Other names Harry Montague Love
Occupation Actor
Years active 1914–1943
Spouse(s) Marjorie Hollis Love (1929-1943) (his death)
Gertrude Stainer Love (1906-1928) (divorced)

Montagu Love (15 March 1880 – 17 May 1943), also known as Montague Love, was an English screen, stage and vaudeville actor.

Born Harry Montague Love in Portsmouth, Hampshire, he was the son of Harry Love (b. 1852) and Fanny Louisa Love, nee Poad (b. 1856); his father was listed as accountant on the 1881 English Census. Educated in Great Britain, Love began his career as an artist and military correspondent with his first important job as a London newspaper cartoonist. Love honed basic stage talents in London, and in 1913 sailed to the Canada and crossed the border into the United States in November with a road-company production of Cyril Maude's Grumpy.

Usually Love was cast in heartless villain roles. In the 1920s, he played opposite Rudolph Valentino in The Son of the Sheik, opposite John Barrymore in Don Juan, and appeared with Lillian Gish in 1928's The Wind. He also portrayed 'Colonel Ibbetson' in Forever (1921), the silent film version of Peter Ibbetson. Love was one of the most successful villains in silent films.

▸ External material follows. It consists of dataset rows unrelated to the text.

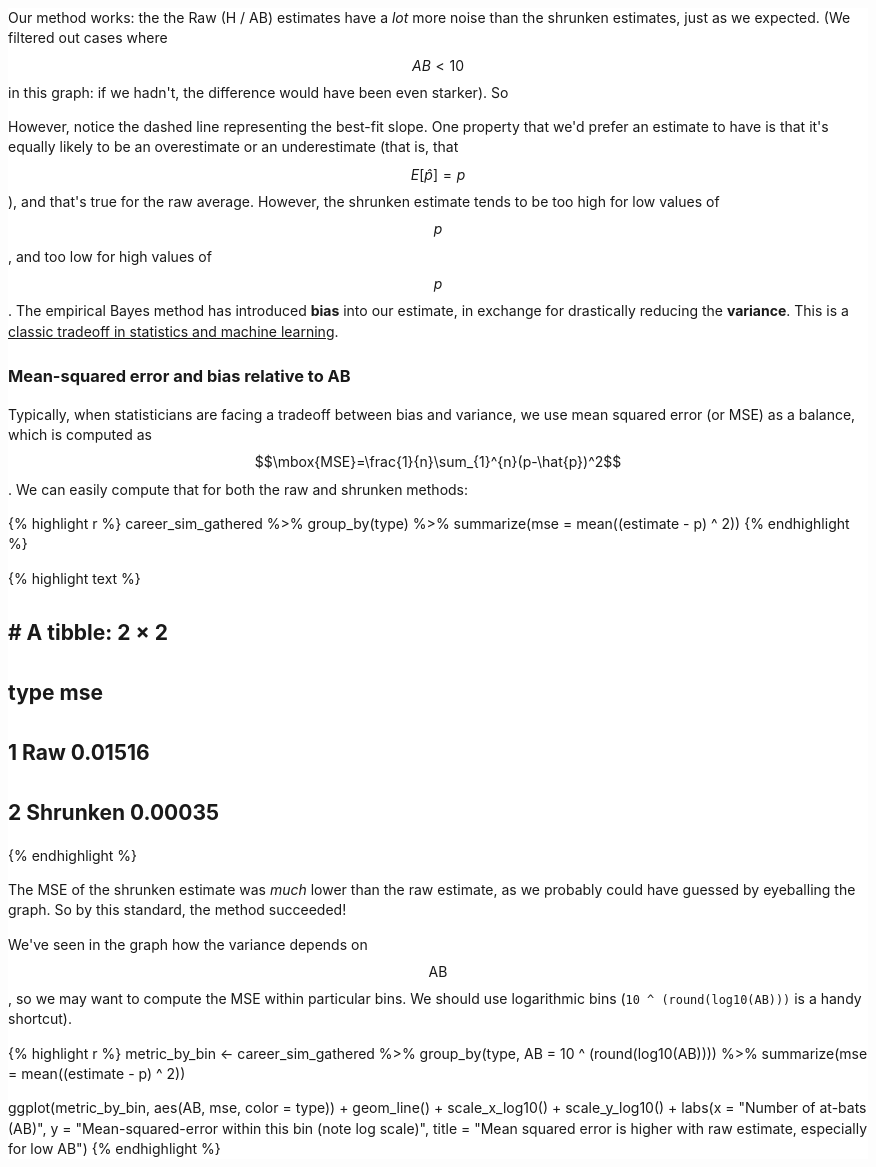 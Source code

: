 Our method works: the the Raw (H / AB) estimates have a *lot* more noise than the shrunken estimates, just as we expected. (We filtered out cases where $$AB < 10$$ in this graph: if we hadn't, the difference would have been even starker). So 

However, notice the dashed line representing the best-fit slope. One property that we'd prefer an estimate to have is that it's equally likely to be an overestimate or an underestimate (that is, that $$E[\hat{p}]=p$$), and that's true for the raw average. However, the shrunken estimate tends to be too high for low values of $$p$$, and too low for high values of $$p$$. The empirical Bayes method has introduced **bias** into our estimate, in exchange for drastically reducing the **variance**. This is a [classic tradeoff in statistics and machine learning](https://en.wikipedia.org/wiki/Bias%E2%80%93variance_tradeoff).

### Mean-squared error and bias relative to AB

Typically, when statisticians are facing a tradeoff between bias and variance, we use mean squared error (or MSE) as a balance, which is computed as $$\mbox{MSE}=\frac{1}{n}\sum_{1}^{n}(p-\hat{p})^2$$. We can easily compute that for both the raw and shrunken methods:


{% highlight r %}
career_sim_gathered %>%
  group_by(type) %>%
  summarize(mse = mean((estimate - p) ^ 2))
{% endhighlight %}



{% highlight text %}
## # A tibble: 2 × 2
##       type     mse
##      <chr>   <dbl>
## 1      Raw 0.01516
## 2 Shrunken 0.00035
{% endhighlight %}

The MSE of the shrunken estimate was *much* lower than the raw estimate, as we probably could have guessed by eyeballing the graph. So by this standard, the method succeeded!

We've seen in the graph how the variance depends on $$\mbox{AB}$$, so we may want to compute the MSE within particular bins. We should use logarithmic bins (`10 ^ (round(log10(AB)))` is a handy shortcut).


{% highlight r %}
metric_by_bin <- career_sim_gathered %>%
  group_by(type, AB = 10 ^ (round(log10(AB)))) %>%
  summarize(mse = mean((estimate - p) ^ 2))

ggplot(metric_by_bin, aes(AB, mse, color = type)) +
  geom_line() +
  scale_x_log10() +
  scale_y_log10() +
  labs(x = "Number of at-bats (AB)",
       y = "Mean-squared-error within this bin (note log scale)",
       title = "Mean squared error is higher with raw estimate, especially for low AB")
{% endhighlight %}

One of Love's first sound films was the part-talkie The Mysterious Island co-starring Lionel Barrymore. In 1937, he played Henry VIII in the first talking film version of Mark Twain's The Prince and the Pauper, with Errol Flynn. Love played the bigoted Bishop of the Black Canons in The Adventures of Robin Hood, starring Flynn, too. However, he also played gruff authoritarian figures, such as Monsieur Cavaignac, who, contrary to history, demands the resignation of those responsible for the Dreyfus coverup, in The Life of Emile Zola (1937), as well as Don Alejandro de la Vega, whose son appears to be a fop but is actually Zorro, in the 1940 version of The Mark of Zorro, starring Tyrone Power.